Consequences of breaking the orphan rule

The rule is explained here, where it says:

An orphan implementation is one that implements a foreign trait for a foreign type.

And explains why:

If these were freely allowed, two crates could implement the same trait for the same type in incompatible ways, creating a situation where adding or updating a dependency could break compilation due to conflicting implementations.

I'm trying to follow the text to find the issue i.e how two orphan implementations are a problem.

I take two crates that implement the foreign trait on a foreign struct. The homonym structs would operate differently since the associated functions are implemented differently.

I am unsure how the update of dependencies turns it into a problem.

...and than, in your own code, create this struct and call a method from this trait. Which implementation should be used?

So then follow the :: path to that struct in that crate, what is the issue?

The method is the method associated with the struct I am calling, which is in that crate.

One could also bring up the other struct, from the other crate, and there is no conflict.

Which crate would that crate be?

You have a struct FooStruct in the crate foo.

You have a trait BarTrait in the crate bar.

You have a crate foobar which implements BarTrait for FooStruct in one way.

You have a crate barfoo which implements BarTrait for FooStruct in another one.

You have your own binary application for which you use both the foo and the bar with their FooStruct and BarTrait respectively. You later import foobar and barfoo with their own implementations for the FooStruct of the BarTrait. Which one does the compiler pick?

1 Like

I don't see the problem as I said above. FooStruct isn't a thing on its own that is duplicated, it is a path in a module tree which directs to an unambiguous struct, with its own implementations.

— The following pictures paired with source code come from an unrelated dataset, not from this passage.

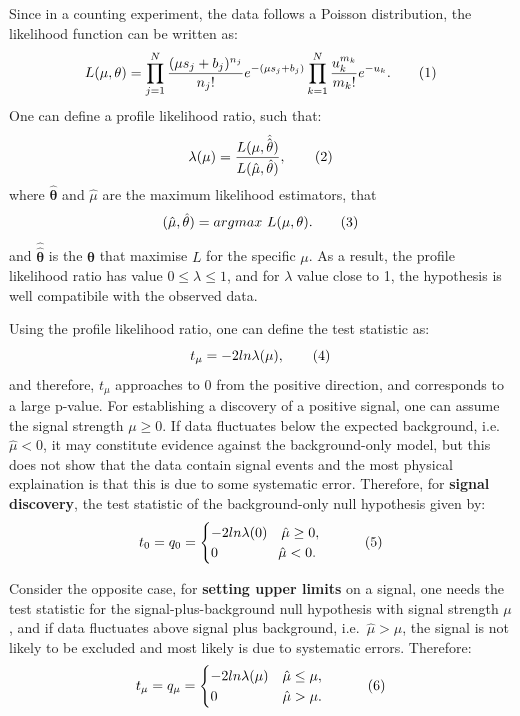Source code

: Since in a counting experiment, the data follows a Poisson distribution, 
the likelihood function can be written as:
\[
L(\mu, \mathbf{\theta}) = \prod^N_{j=1}    \frac{(\mu s_j + b_j )^{n_j}}{n_j !} e^{-(\mu s_j + b_j)}
\prod^N_{k=1} \frac{u_k^{m_k}}{m_k!}e^{-u_k} .
\addtag \]
One can define a profile likelihood ratio, such that:
\[
\lambda (\mu)  = \frac{L(\mu, \hat{\hat{\mathbf{\theta}}})}{L(\hat{\mu}, \hat{\mathbf{\theta}})},
\addtag \]
where $\hat{\mathbf{\theta}}$ and $\hat{\mu}$ are the maximum likelihood estimators,
that
\[
( \hat{\mathbf{\mu}}, \hat{\mathbf{\theta}} ) = argmax\ L(\mu, \theta).
\addtag \]
and $\hat{\hat{\mathbf{\theta}}}$ is the $\mathbf{\theta}$ that maximise $L$
for the specific $\mu$. 
As a result, the profile likelihood ratio has value $0 \le \lambda \le 1$, and for $\lambda$ value
close to 1, the hypothesis is well compatibile with the observed data. 

Using the profile likelihood ratio, one can define the test statistic as:
\[
t_\mu = -2 ln \lambda(\mu) ,
\addtag \]
and therefore, $t_\mu$ approaches to 0 from the positive direction, and corresponds to
a large p-value.  
For establishing a discovery of a positive signal, one can assume the signal 
strength $\mu \ge 0$. If data fluctuates below the expected  background, 
i.e.~$\hat{\mu} < 0$, it may constitute evidence against the background-only model, 
but this does not show that the data contain signal events
and the most physical explaination is that this is due to
some systematic error. Therefore, for \textbf{signal discovery},
the test statistic of the background-only null hypothesis  given by:
\[
  t_0 =q_0 =   \begin{cases}    
        -2 ln \lambda(0) \quad \hat{\mu} \ge 0, \\
        0  \qquad \qquad             \     \hat{\mu} < 0.
    \end{cases} 
\addtag \]

Consider the opposite case, for \textbf{setting upper limits} on a signal, one needs the test
statistic for the signal-plus-background null hypothesis with signal strength $\mu$, 
and if data fluctuates above signal plus background, i.e.~$\hat{\mu} > \mu$, 
the signal is not likely to be excluded and most likely is due to systematic errors. 
Therefore:
\[
  t_\mu =q_\mu =   \begin{cases}
    -2 ln \lambda(\mu) \quad \hat{\mu} \le \mu, \\
    0  \qquad \qquad  \   \             \hat{\mu} > \mu.
    \end{cases} 
\addtag \]



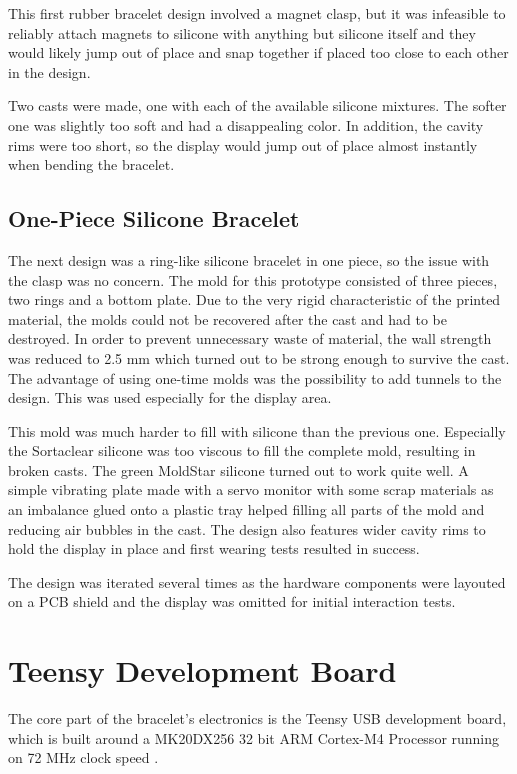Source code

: This first rubber bracelet design involved a magnet clasp, but it was infeasible to reliably attach magnets to silicone with anything but silicone itself and they would likely jump out of place and snap together if placed too close to each other in the design.

Two casts were made, one with each of the available silicone mixtures. The softer one was slightly too soft and had a disappealing color. In addition, the cavity rims were too short, so the display would jump out of place almost instantly when bending the bracelet.

\subsection{One-Piece Silicone Bracelet}
The next design was a ring-like silicone bracelet in one piece, so the issue with the clasp was no concern. The mold for this prototype consisted of three pieces, two rings and a bottom plate. Due to the very rigid characteristic of the printed material, the molds could not be recovered after the cast and had to be destroyed. In order to prevent unnecessary waste of material, the wall strength was reduced to 2.5 mm which turned out to be strong enough to survive the cast. The advantage of using one-time molds was the possibility to add tunnels to the design. This was used especially for the display area.

This mold was much harder to fill with silicone than the previous one. Especially the Sortaclear silicone was too viscous to fill the complete mold, resulting in broken casts. The green MoldStar silicone turned out to work quite well. A simple vibrating plate made with a servo monitor with some scrap materials as an imbalance glued onto a plastic tray helped filling all parts of the mold and reducing air bubbles in the cast. The design also features wider cavity rims to hold the display in place and first wearing tests resulted in success.

The design was iterated several times as the hardware components were layouted on a \ac{PCB} shield and the display was omitted for initial interaction tests.

\section{Teensy Development Board}
The core part of the bracelet's electronics is the Teensy USB development board, which is built around a MK20DX256
32 bit ARM Cortex-M4 Processor running on 72 MHz clock speed \cite{teensy_web}.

There are two paths to two different structs, each is fine, and the path selects the one chosen.

It is a thing on its own. It's never duplicated. Unless you're using several versions of the same crate as a dependency throughout your imports: every struct or union or enum declaration from a given crate is its own unique type. This one doesn't change from one crate to another. No matter how many different impl for how many trait's along which :: path the crate provides.

If the things worked they way you're describing them then adding any new dependency added might breaking the existing code as now you have to clearly disambiguate in between which struct along which :: path from which exact crate you want to use which impl methods from.

2 Likes

One of the major features of Rust’s trait system is that it lets you add custom behaviors to a type that can be consumed by third-party code. For that to work, the compiler needs to be able to choose a consistent implementation for any trait-type pairing.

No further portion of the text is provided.